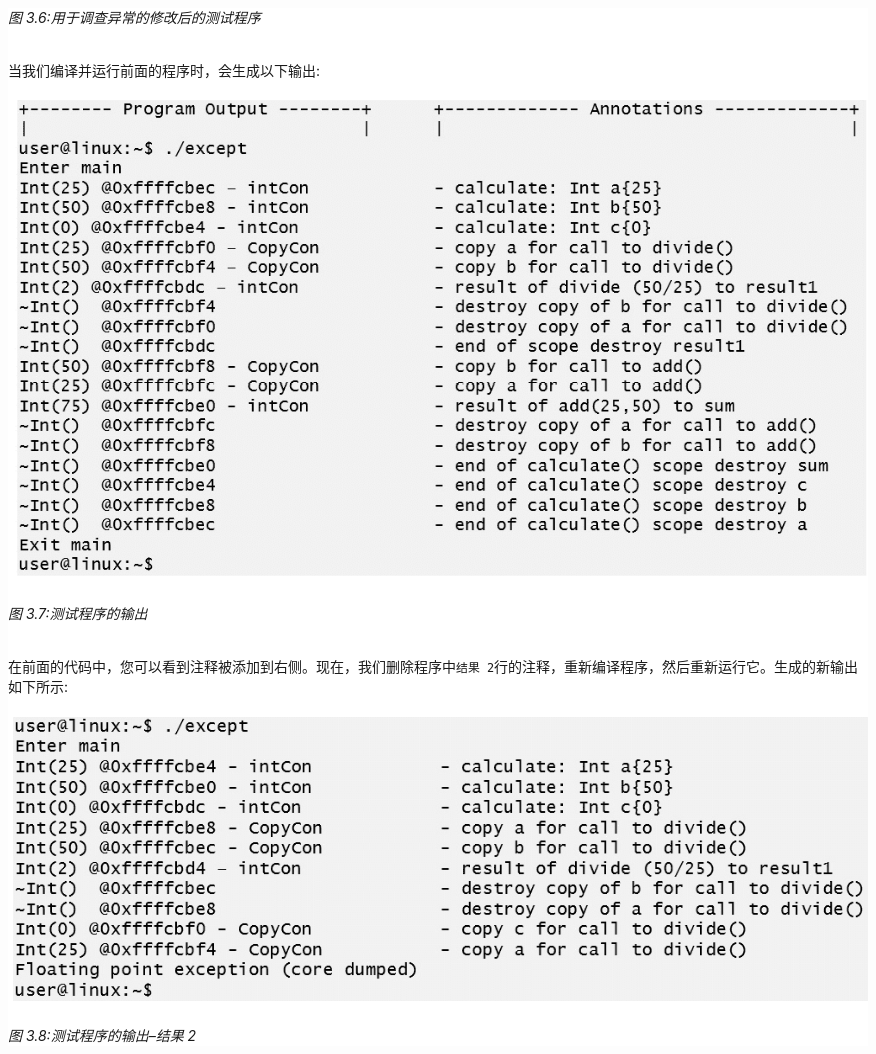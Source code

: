 ###### 图 3.6:用于调查异常的修改后的测试程序

当我们编译并运行前面的程序时，会生成以下输出:

![Figure 3.7: Output from the test program](img/C14583_03_07.jpg)

###### 图 3.7:测试程序的输出

在前面的代码中，您可以看到注释被添加到右侧。现在，我们删除程序中`结果 2`行的注释，重新编译程序，然后重新运行它。生成的新输出如下所示:

![Figure 3.8: Output from the test program – result2](img/C14583_03_08.jpg)

###### 图 3.8:测试程序的输出–结果 2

▶ **Requirement**:
Could you return every line from the entries above in which the string "test" occurs?

▶ **Solution for this problem**:
![Figure 3.7: Output from the test program](img/C14583_03_07.jpg)
![Figure 3.8: Output from the test program – result2](img/C14583_03_08.jpg)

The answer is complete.